§ MATERIAL FOR THE TASK:
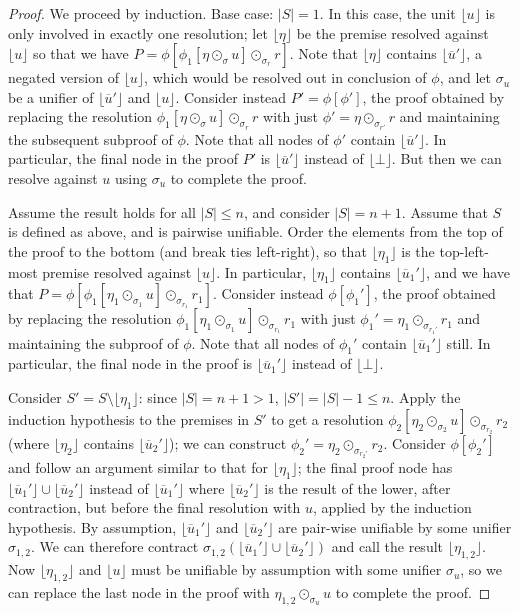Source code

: \documentclass[12pt]{article}
\theoremstyle{definition}
\theoremstyle{remark}
\newcommand{\clause}[1]{ \lfloor{#1} \rfloor}
\begin{document}
\begin{proof}
We proceed by induction. Base case: $|S|=1$. In this case, the unit $\clause{u}$ is only involved in exactly one resolution; let $\clause{\eta}$ be the premise resolved against $\clause{u}$ so that we have $P=\phi[\phi_1[\eta \odot_{\sigma} u] \odot_{\sigma_r}  r]$. Note that $\clause{\eta}$ contains $\clause{\overline{u}'}$, a negated version of $\clause{u}$, which would be resolved out in conclusion of $\phi$, and let $\sigma_u$ be a unifier of $\clause{\overline{u}'}$ and $\clause{u}$. Consider instead $P'=\phi[\phi']$, the proof obtained by replacing the resolution $\phi_1[\eta \odot_{\sigma} u] \odot_{\sigma_r}  r$ with just $\phi' = \eta \odot_{\sigma_{r'}} r$ and maintaining the subsequent subproof of $\phi$. Note that all nodes of $\phi'$ contain $\clause{\overline{u}'}$. In particular, the final node in the proof $P'$ is $\clause{\overline{u}'}$ instead of $\clause{\bot}$. But then we can resolve against $u$ using $\sigma_u$ to complete the proof.

Assume the result holds for all $|S|\le n$, and consider $|S|=n+1$. Assume that $S$ is defined as above, and is pairwise unifiable. Order the elements from the top of the proof to the bottom (and break ties left-right), so that $\clause{\eta_1}$ is the top-left-most premise resolved against $\clause{u}$. In particular, $\clause{\eta_1}$ contains $\clause{\overline{u}_1'}$, and we have that $P=\phi[\phi_1[\eta_1 \odot_{\sigma_1} u] \odot_{\sigma_{r_1}} r_1]$. Consider instead $\phi[\phi_1']$, the proof obtained by replacing the resolution $\phi_1[\eta_1 \odot_{\sigma_1} u] \odot_{\sigma_{r_1}} r_1$ with just $\phi_1' = \eta_1 \odot_{\sigma_{r_1'}} r_1$ and maintaining the subproof of $\phi$. Note that all nodes of $\phi_1'$ contain $\clause{\overline{u}_1'}$ still. In particular, the final node in the proof is $\clause{\overline{u}_1'}$ instead of $\clause{\bot}$.  

Consider $S'=S\setminus\clause{\eta_1}$: since $|S|=n+1>1$, $|S'| = |S|-1 \le n$. Apply the induction hypothesis to the premises in $S'$ to get a  resolution $\phi_2[\eta_2 \odot_{\sigma_2} u] \odot_{\sigma_{r_2}} r_2$ (where $\clause{\eta_2}$ contains $\clause{\overline{u}_2'}$);  we can construct $\phi_2' = \eta_2 \odot_{\sigma_{r_2'}} r_2$. Consider  $\phi[\phi_2']$ and follow an argument similar to that for $\clause{\eta_1}$; the final proof node has $\clause{\overline{u}_1'} \cup \clause{\overline{u}_2'}$ instead of $\clause{\overline{u}_1'}$ where $\clause{\overline{u}_2'}$ is the result of the lower, after contraction, but before the final resolution with $u$, applied by the induction hypothesis.  By assumption, $\clause{\overline{u}_1'}$ and $\clause{\overline{u}_2'}$ are pair-wise unifiable by some unifier $\sigma_{1,2}$. We can therefore contract $\sigma_{1,2}(\clause{\overline{u}_1'} \cup \clause{\overline{u}_2'})$ and call the result $\clause{\eta_{1,2}}$. Now $\clause{\eta_{1,2}}$ and $\clause{u}$ must be unifiable by assumption with some unifier $\sigma_u$, so we can replace the last node in the proof with $\eta_{1,2}\odot_{\sigma_u} u$ to complete the proof.
\end{proof}
\end{document}
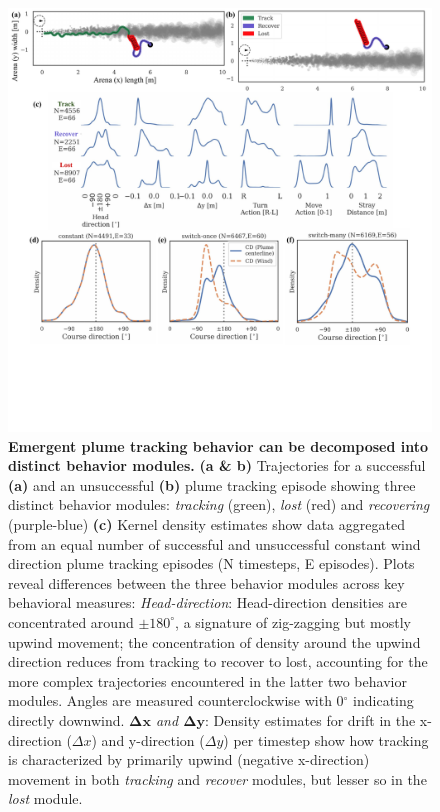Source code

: \documentclass[5p,twocolumn,authoryear]{elsarticle}
\begin{document}
\begin{figure}[h!]
\begin{center}
\includegraphics[width=1.0\linewidth]{fig_regimes_coursedir.pdf} 
\caption{
\textbf{Emergent plume tracking behavior can be decomposed into distinct behavior modules.}
\textbf{(a \& b)} 
Trajectories for a successful \textbf{(a)} and an unsuccessful \textbf{(b)}
plume tracking episode showing three distinct behavior modules: \textit{tracking} (green), \textit{lost} (red) and \textit{recovering} (purple-blue)
\textbf{(c)}
Kernel density estimates show data aggregated from an equal number of successful and unsuccessful constant wind direction plume tracking episodes (N timesteps, E episodes). 
Plots reveal differences between the three behavior modules across key behavioral measures:
\textit{Head-direction}: 
Head-direction densities are concentrated around $\pm 180^{\circ}$, a signature of zig-zagging but mostly upwind movement; 
the concentration of density around the upwind direction reduces from tracking to recover to lost, accounting for the more complex trajectories encountered in the latter two behavior modules.
Angles are measured counterclockwise with 0$^{\circ}$ indicating directly downwind.
\textit{$\mathbf{\Delta x}$ and $\mathbf{\Delta y}$}: Density estimates for drift in the x-direction ($\Delta x$) and y-direction ($\Delta y$) per timestep show how tracking is characterized by primarily upwind (negative x-direction) movement in both \textit{tracking} and \textit{recover} modules, but lesser so in the \textit{lost} module.
}
\end{center}
\end{figure}
\end{document}
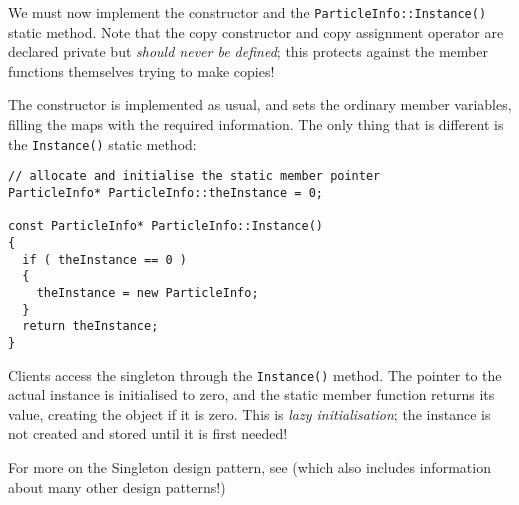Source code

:\documentclass[a4paper]{scrartcl}
\begin{document}
We must now implement the constructor and the \verb|ParticleInfo::Instance()| static method. Note that the copy constructor and copy assignment operator are declared private but \emph{should never be defined}; this protects against the member functions themselves trying to make copies!

The constructor is implemented as usual, and sets the ordinary member variables, filling the maps with the required information. The only thing that is different is the \verb|Instance()| static method:

\begin{verbatim}
// allocate and initialise the static member pointer
ParticleInfo* ParticleInfo::theInstance = 0;

const ParticleInfo* ParticleInfo::Instance()
{
  if ( theInstance == 0 )
  {
    theInstance = new ParticleInfo;
  }
  return theInstance;
}
\end{verbatim}

Clients access the singleton through the \verb|Instance()| method. The pointer to the actual instance is initialised to zero, and the static member function returns its value, creating the object if it is zero. This is \emph{lazy initialisation}; the instance is not created and stored until it is first needed!

For more on the Singleton design pattern, see\cite{DesignPatterns} (which also includes information about many other design patterns!)


\end{document}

§ HOW TO COMPLETE THIS TASK:
Transcribe the complete set of entries verbatim. No pictures belong in the copy.

§ RESULT FOR THIS EXERCISE:
Source code

: \documentclass[12pt]{article}
\theoremstyle{definition}
\theoremstyle{remark}
\newcommand{\clause}[1]{ \lfloor{#1} \rfloor}
\begin{document}
\begin{proof}
We proceed by induction. Base case: $|S|=1$. In this case, the unit $\clause{u}$ is only involved in exactly one resolution; let $\clause{\eta}$ be the premise resolved against $\clause{u}$ so that we have $P=\phi[\phi_1[\eta \odot_{\sigma} u] \odot_{\sigma_r}  r]$. Note that $\clause{\eta}$ contains $\clause{\overline{u}'}$, a negated version of $\clause{u}$, which would be resolved out in conclusion of $\phi$, and let $\sigma_u$ be a unifier of $\clause{\overline{u}'}$ and $\clause{u}$. Consider instead $P'=\phi[\phi']$, the proof obtained by replacing the resolution $\phi_1[\eta \odot_{\sigma} u] \odot_{\sigma_r}  r$ with just $\phi' = \eta \odot_{\sigma_{r'}} r$ and maintaining the subsequent subproof of $\phi$. Note that all nodes of $\phi'$ contain $\clause{\overline{u}'}$. In particular, the final node in the proof $P'$ is $\clause{\overline{u}'}$ instead of $\clause{\bot}$. But then we can resolve against $u$ using $\sigma_u$ to complete the proof.

Assume the result holds for all $|S|\le n$, and consider $|S|=n+1$. Assume that $S$ is defined as above, and is pairwise unifiable. Order the elements from the top of the proof to the bottom (and break ties left-right), so that $\clause{\eta_1}$ is the top-left-most premise resolved against $\clause{u}$. In particular, $\clause{\eta_1}$ contains $\clause{\overline{u}_1'}$, and we have that $P=\phi[\phi_1[\eta_1 \odot_{\sigma_1} u] \odot_{\sigma_{r_1}} r_1]$. Consider instead $\phi[\phi_1']$, the proof obtained by replacing the resolution $\phi_1[\eta_1 \odot_{\sigma_1} u] \odot_{\sigma_{r_1}} r_1$ with just $\phi_1' = \eta_1 \odot_{\sigma_{r_1'}} r_1$ and maintaining the subproof of $\phi$. Note that all nodes of $\phi_1'$ contain $\clause{\overline{u}_1'}$ still. In particular, the final node in the proof is $\clause{\overline{u}_1'}$ instead of $\clause{\bot}$.  

Consider $S'=S\setminus\clause{\eta_1}$: since $|S|=n+1>1$, $|S'| = |S|-1 \le n$. Apply the induction hypothesis to the premises in $S'$ to get a  resolution $\phi_2[\eta_2 \odot_{\sigma_2} u] \odot_{\sigma_{r_2}} r_2$ (where $\clause{\eta_2}$ contains $\clause{\overline{u}_2'}$);  we can construct $\phi_2' = \eta_2 \odot_{\sigma_{r_2'}} r_2$. Consider  $\phi[\phi_2']$ and follow an argument similar to that for $\clause{\eta_1}$; the final proof node has $\clause{\overline{u}_1'} \cup \clause{\overline{u}_2'}$ instead of $\clause{\overline{u}_1'}$ where $\clause{\overline{u}_2'}$ is the result of the lower, after contraction, but before the final resolution with $u$, applied by the induction hypothesis.  By assumption, $\clause{\overline{u}_1'}$ and $\clause{\overline{u}_2'}$ are pair-wise unifiable by some unifier $\sigma_{1,2}$. We can therefore contract $\sigma_{1,2}(\clause{\overline{u}_1'} \cup \clause{\overline{u}_2'})$ and call the result $\clause{\eta_{1,2}}$. Now $\clause{\eta_{1,2}}$ and $\clause{u}$ must be unifiable by assumption with some unifier $\sigma_u$, so we can replace the last node in the proof with $\eta_{1,2}\odot_{\sigma_u} u$ to complete the proof.
\end{proof}
\end{document}
Source code

: \documentclass[5p,twocolumn,authoryear]{elsarticle}
\begin{document}
\begin{figure}[h!]
\begin{center}
\includegraphics[width=1.0\linewidth]{fig_regimes_coursedir.pdf} 
\caption{
\textbf{Emergent plume tracking behavior can be decomposed into distinct behavior modules.}
\textbf{(a \& b)} 
Trajectories for a successful \textbf{(a)} and an unsuccessful \textbf{(b)}
plume tracking episode showing three distinct behavior modules: \textit{tracking} (green), \textit{lost} (red) and \textit{recovering} (purple-blue)
\textbf{(c)}
Kernel density estimates show data aggregated from an equal number of successful and unsuccessful constant wind direction plume tracking episodes (N timesteps, E episodes). 
Plots reveal differences between the three behavior modules across key behavioral measures:
\textit{Head-direction}: 
Head-direction densities are concentrated around $\pm 180^{\circ}$, a signature of zig-zagging but mostly upwind movement; 
the concentration of density around the upwind direction reduces from tracking to recover to lost, accounting for the more complex trajectories encountered in the latter two behavior modules.
Angles are measured counterclockwise with 0$^{\circ}$ indicating directly downwind.
\textit{$\mathbf{\Delta x}$ and $\mathbf{\Delta y}$}: Density estimates for drift in the x-direction ($\Delta x$) and y-direction ($\Delta y$) per timestep show how tracking is characterized by primarily upwind (negative x-direction) movement in both \textit{tracking} and \textit{recover} modules, but lesser so in the \textit{lost} module.
}
\end{center}
\end{figure}
\end{document}
Source code

:\documentclass[a4paper]{scrartcl}
\begin{document}
We must now implement the constructor and the \verb|ParticleInfo::Instance()| static method. Note that the copy constructor and copy assignment operator are declared private but \emph{should never be defined}; this protects against the member functions themselves trying to make copies!

The constructor is implemented as usual, and sets the ordinary member variables, filling the maps with the required information. The only thing that is different is the \verb|Instance()| static method:

\begin{verbatim}
// allocate and initialise the static member pointer
ParticleInfo* ParticleInfo::theInstance = 0;

const ParticleInfo* ParticleInfo::Instance()
{
  if ( theInstance == 0 )
  {
    theInstance = new ParticleInfo;
  }
  return theInstance;
}
\end{verbatim}

Clients access the singleton through the \verb|Instance()| method. The pointer to the actual instance is initialised to zero, and the static member function returns its value, creating the object if it is zero. This is \emph{lazy initialisation}; the instance is not created and stored until it is first needed!

For more on the Singleton design pattern, see\cite{DesignPatterns} (which also includes information about many other design patterns!)


\end{document}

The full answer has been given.